### [WORK TASK]
Across the material below, count the lines that include the word "system" and give only that count.

### [SUPPLIED DATA]
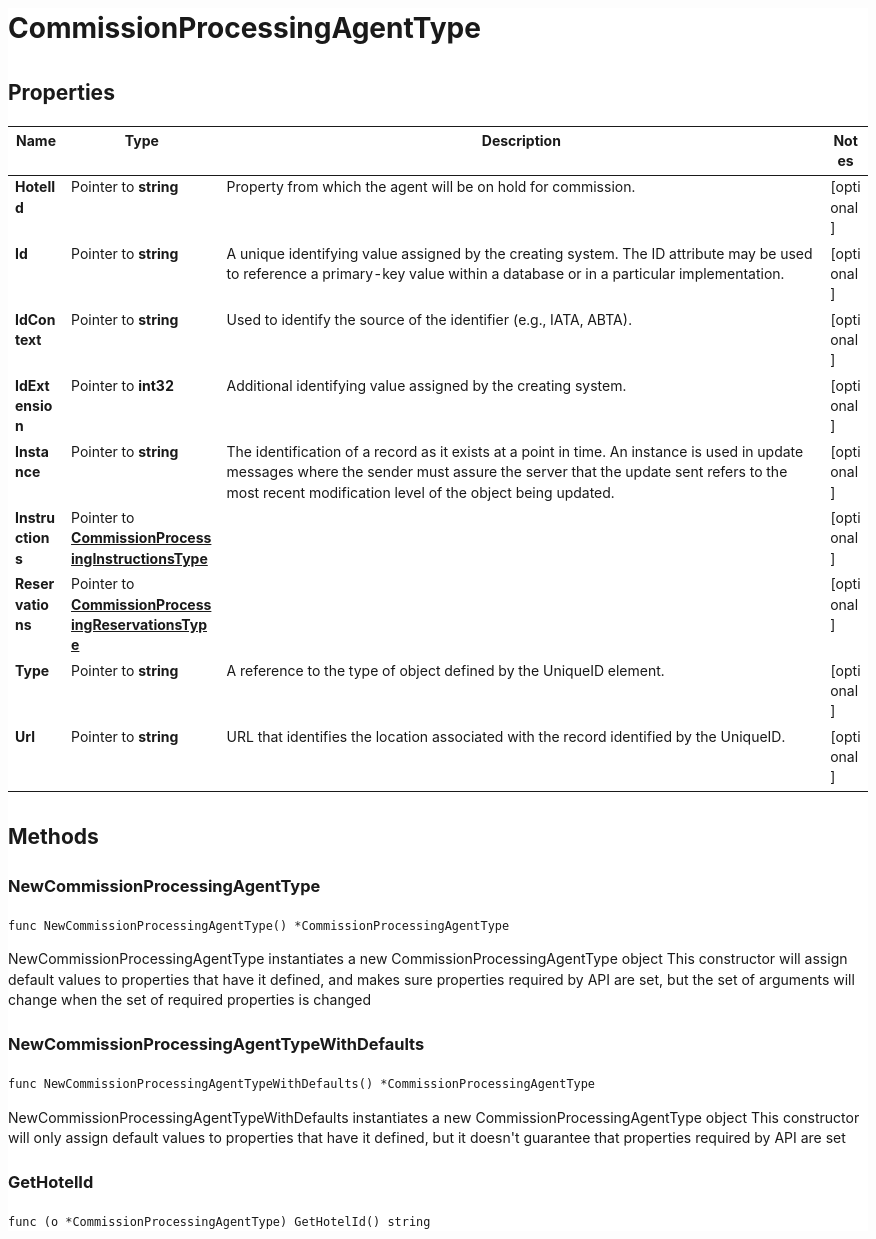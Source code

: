 # CommissionProcessingAgentType

## Properties

Name | Type | Description | Notes
------------ | ------------- | ------------- | -------------
**HotelId** | Pointer to **string** | Property from which the agent will be on hold for commission. | [optional] 
**Id** | Pointer to **string** | A unique identifying value assigned by the creating system. The ID attribute may be used to reference a primary-key value within a database or in a particular implementation. | [optional] 
**IdContext** | Pointer to **string** | Used to identify the source of the identifier (e.g., IATA, ABTA). | [optional] 
**IdExtension** | Pointer to **int32** | Additional identifying value assigned by the creating system. | [optional] 
**Instance** | Pointer to **string** | The identification of a record as it exists at a point in time. An instance is used in update messages where the sender must assure the server that the update sent refers to the most recent modification level of the object being updated. | [optional] 
**Instructions** | Pointer to [**CommissionProcessingInstructionsType**](CommissionProcessingInstructionsType.md) |  | [optional] 
**Reservations** | Pointer to [**CommissionProcessingReservationsType**](CommissionProcessingReservationsType.md) |  | [optional] 
**Type** | Pointer to **string** | A reference to the type of object defined by the UniqueID element. | [optional] 
**Url** | Pointer to **string** | URL that identifies the location associated with the record identified by the UniqueID. | [optional] 

## Methods

### NewCommissionProcessingAgentType

`func NewCommissionProcessingAgentType() *CommissionProcessingAgentType`

NewCommissionProcessingAgentType instantiates a new CommissionProcessingAgentType object
This constructor will assign default values to properties that have it defined,
and makes sure properties required by API are set, but the set of arguments
will change when the set of required properties is changed

### NewCommissionProcessingAgentTypeWithDefaults

`func NewCommissionProcessingAgentTypeWithDefaults() *CommissionProcessingAgentType`

NewCommissionProcessingAgentTypeWithDefaults instantiates a new CommissionProcessingAgentType object
This constructor will only assign default values to properties that have it defined,
but it doesn't guarantee that properties required by API are set

### GetHotelId

`func (o *CommissionProcessingAgentType) GetHotelId() string`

### [ANSWER FOR THIS EXERCISE]
2